Анжелина улыбнулась и взяла девушку за руку. Пять минут спустя Огюстен Лубе со слезами на глазах обнимал дочь. Его вторая супруга Жермена плакала и рассказывала, как молилась о благополучном возвращении своей падчерицы.
– На дорогах так опасно! Я боялась, что с вами что-то случится! – повторяла она, всхлипывая.
– Загар тебе к лицу! – сказал дочери старый сапожник, когда волнение первых минут встречи поулеглось.
– Погода стояла очень солнечная, – кивнула Анжелина. – Папа, у меня для тебя есть новость! Мне не хотелось сообщать об этом в письме, но я дождаться не могла, когда скажу тебе все сама. Так вот, у меня будет малыш! Он родится в сентябре.
– Foc del cel! – вскричал старик, и на глаза у него снова навернулись слезы. – Об этом-то малыше я смогу рассказать в городе, и он станет называть меня дедушкой! Я очень рад, дочка, очень рад! Подумать только, я буду качать на коленях маленького аристо, как сказал этот старый дьявол Бонзон, когда мы встретились на днях на рынке!
– Не называй дядюшку Жана дьяволом, папа, – упрекнула его молодая женщина. – Он брат мамы, ты разве забыл?
Голос Анжелины дрогнул, когда она произнесла слово «мама». Жермена и Жерсанда обе хотели, чтобы она так их называла, но только Адриена, умершая четыре года назад, ассоциировалась у нее с этим нежным словом.

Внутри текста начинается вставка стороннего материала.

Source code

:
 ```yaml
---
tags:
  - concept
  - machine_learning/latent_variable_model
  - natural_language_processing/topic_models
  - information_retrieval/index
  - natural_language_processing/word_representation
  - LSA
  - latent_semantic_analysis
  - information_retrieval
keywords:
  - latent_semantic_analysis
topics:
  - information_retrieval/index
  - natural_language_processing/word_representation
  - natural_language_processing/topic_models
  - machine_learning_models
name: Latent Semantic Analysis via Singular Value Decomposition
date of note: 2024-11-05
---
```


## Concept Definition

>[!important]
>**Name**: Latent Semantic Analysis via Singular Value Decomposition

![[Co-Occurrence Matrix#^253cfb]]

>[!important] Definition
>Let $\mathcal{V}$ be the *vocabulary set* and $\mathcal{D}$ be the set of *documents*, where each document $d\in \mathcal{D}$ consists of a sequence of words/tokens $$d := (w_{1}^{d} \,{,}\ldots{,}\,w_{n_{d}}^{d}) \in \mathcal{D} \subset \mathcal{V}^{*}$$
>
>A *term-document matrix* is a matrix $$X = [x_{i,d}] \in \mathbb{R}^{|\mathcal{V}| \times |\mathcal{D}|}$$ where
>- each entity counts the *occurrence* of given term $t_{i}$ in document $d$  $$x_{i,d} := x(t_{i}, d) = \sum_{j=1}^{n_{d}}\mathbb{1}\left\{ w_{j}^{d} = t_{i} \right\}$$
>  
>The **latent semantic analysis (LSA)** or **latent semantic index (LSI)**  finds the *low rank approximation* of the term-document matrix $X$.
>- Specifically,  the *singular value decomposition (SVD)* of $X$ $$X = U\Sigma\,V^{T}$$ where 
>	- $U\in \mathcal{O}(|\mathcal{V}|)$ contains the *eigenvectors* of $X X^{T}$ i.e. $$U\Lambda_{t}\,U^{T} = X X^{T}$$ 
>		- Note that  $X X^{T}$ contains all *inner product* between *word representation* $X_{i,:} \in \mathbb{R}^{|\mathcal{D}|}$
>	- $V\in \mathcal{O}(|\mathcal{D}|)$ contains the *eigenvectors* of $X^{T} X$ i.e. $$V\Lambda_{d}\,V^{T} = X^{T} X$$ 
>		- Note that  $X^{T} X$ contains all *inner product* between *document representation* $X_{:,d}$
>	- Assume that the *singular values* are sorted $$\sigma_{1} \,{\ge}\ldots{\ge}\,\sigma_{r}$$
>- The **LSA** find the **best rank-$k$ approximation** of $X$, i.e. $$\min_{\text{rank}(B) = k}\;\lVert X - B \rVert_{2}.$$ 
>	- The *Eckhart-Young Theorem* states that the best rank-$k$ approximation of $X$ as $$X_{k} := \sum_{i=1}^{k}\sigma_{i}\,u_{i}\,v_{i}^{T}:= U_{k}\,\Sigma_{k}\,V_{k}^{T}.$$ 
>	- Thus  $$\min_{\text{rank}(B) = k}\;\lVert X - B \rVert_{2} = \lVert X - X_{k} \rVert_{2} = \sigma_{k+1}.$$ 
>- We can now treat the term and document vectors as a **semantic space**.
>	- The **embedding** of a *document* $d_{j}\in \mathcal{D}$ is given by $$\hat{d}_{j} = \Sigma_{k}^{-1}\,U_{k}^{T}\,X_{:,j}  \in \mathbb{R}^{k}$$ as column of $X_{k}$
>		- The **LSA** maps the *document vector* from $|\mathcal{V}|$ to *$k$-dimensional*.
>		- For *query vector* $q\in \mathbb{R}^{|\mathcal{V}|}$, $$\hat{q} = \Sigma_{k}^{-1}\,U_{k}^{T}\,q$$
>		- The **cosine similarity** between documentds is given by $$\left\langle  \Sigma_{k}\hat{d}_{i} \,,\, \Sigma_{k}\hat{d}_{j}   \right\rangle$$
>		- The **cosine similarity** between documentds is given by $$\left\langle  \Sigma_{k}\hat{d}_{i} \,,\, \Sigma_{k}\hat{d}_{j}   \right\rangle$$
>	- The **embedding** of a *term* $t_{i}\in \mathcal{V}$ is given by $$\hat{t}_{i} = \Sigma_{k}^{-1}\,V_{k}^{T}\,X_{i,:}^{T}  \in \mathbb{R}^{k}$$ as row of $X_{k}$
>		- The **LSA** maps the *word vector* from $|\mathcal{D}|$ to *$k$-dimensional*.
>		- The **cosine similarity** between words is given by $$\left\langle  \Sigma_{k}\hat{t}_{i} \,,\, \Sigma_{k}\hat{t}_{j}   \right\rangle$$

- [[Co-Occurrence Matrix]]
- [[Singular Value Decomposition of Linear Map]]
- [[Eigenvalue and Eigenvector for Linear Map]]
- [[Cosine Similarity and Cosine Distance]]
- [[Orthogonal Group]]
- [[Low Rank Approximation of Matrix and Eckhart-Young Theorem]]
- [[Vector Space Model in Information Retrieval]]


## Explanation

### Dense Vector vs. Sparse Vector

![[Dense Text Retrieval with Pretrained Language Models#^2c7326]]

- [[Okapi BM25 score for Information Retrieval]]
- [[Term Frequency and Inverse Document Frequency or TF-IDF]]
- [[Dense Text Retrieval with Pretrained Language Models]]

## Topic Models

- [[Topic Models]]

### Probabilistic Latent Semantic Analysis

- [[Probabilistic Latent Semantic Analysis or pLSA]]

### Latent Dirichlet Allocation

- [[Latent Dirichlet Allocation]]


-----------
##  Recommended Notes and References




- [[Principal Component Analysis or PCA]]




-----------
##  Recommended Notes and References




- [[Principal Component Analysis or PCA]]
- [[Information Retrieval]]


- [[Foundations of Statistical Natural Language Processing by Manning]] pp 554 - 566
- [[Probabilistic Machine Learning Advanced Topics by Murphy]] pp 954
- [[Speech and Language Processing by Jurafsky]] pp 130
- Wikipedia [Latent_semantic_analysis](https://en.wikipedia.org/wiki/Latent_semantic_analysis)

– Выходит, ты рассказала ему новость раньше, чем мне? – всполошился Огюстен. – Иначе с чего бы ему говорить, что я буду качать на коленях маленького аристо?
– Выходит, ты рассказала ему новость раньше, чем мне? – всполошился Огюстен. – Иначе с чего бы ему говорить, что я буду качать на коленях маленького аристо?
– Когда молодые люди женятся, у них вскоре появляются дети, мсье Лубе! – сказала Розетта.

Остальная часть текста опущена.